By every conceivable metric—album sales, chart rankings, Grammy Award nominations, sheer running time—Mellon Collie and the Infinite Sadness was the biggest album of The Smashing Pumpkins’ career. But those stats don’t fully convey the sheer aesthetic vastness and outsized passion of this two-disc, two-hour, 28-track colossus. With the Pumpkins’ 1993 predecessor, Siamese Dream, band brain trust Billy Corgan had already proven he possessed a widescreen, auterist vision that set him apart from his alt-rock cohorts.
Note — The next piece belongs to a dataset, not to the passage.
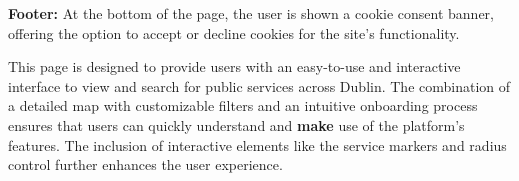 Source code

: \textbf{Footer:} At the bottom of the page, the user is shown a cookie consent banner, offering the option to accept or decline cookies for the site’s functionality.

This page is designed to provide users with an easy{-}to{-}use and interactive interface to view and search for public services across Dublin. The combination of a detailed map with customizable filters and an intuitive onboarding process ensures that users can quickly understand and \textbf{make} use of the platform’s features. The inclusion of interactive elements like the service markers and radius control further enhances the user experience.


\paragraph{}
But with Mellon Collie, he entered the rarefied headspace previously occupied by Pete Townshend circa Tommy or Roger Waters on The Wall, exhibiting a sense of self-belief that borders on supernatural possession. On Mellon Collie, every aspect of the Pumpkins’ sound is pushed to the extreme: The signature grungy riffs are hardened into mutant metal (“Zero”, “Tales of a Scorched Earth”); the ballads plumb new depths of tenderness (“Thirty-Three”); the orchestral flourishes hit with cathedral-shaking force (“Tonight, Tonight”); and the latent proggy affinities blossom into unabashed Rush homage (“Porcelina of the Vast Oceans”). But even as he was positioning himself among the gods of classic rock, Corgan could still tune into the emotional wavelength of us mortals and misfits: At a moment when teen angst was still paying off well for many, no other song of the era articulated the frustration and futility of raging against the machine as bluntly as “Bullet With Butterfly Wings”. At the same time, Corgan could guilelessly conjure the carefree promise of youth on the iridescent “1979”, a New Wave daydream soundtracked by motorik rhythm and threaded with hypnotic guitar textures. In its fusion of mosh-pit aggression and high-art ambition, Mellon Collie both marks the apex of the early-1990s alternative revolution and, by extension, anticipates its retreat from the center of popular culture over the back half of the decade. Knowing full well that Mellon Collie was all but impossible to top, Corgan would push the Pumpkins in the completely opposite direction for 1998’s Adore, trading in pomp-rock fantasias for beat-driven synth-pop. But in hindsight, that move seems less like a knee-jerk reaction to Mellon Collie’s unabashed excess than a mission-accomplished affirmation of its chief purpose: To explode the possibilities of what a guitar-powered alt-rock band could achieve.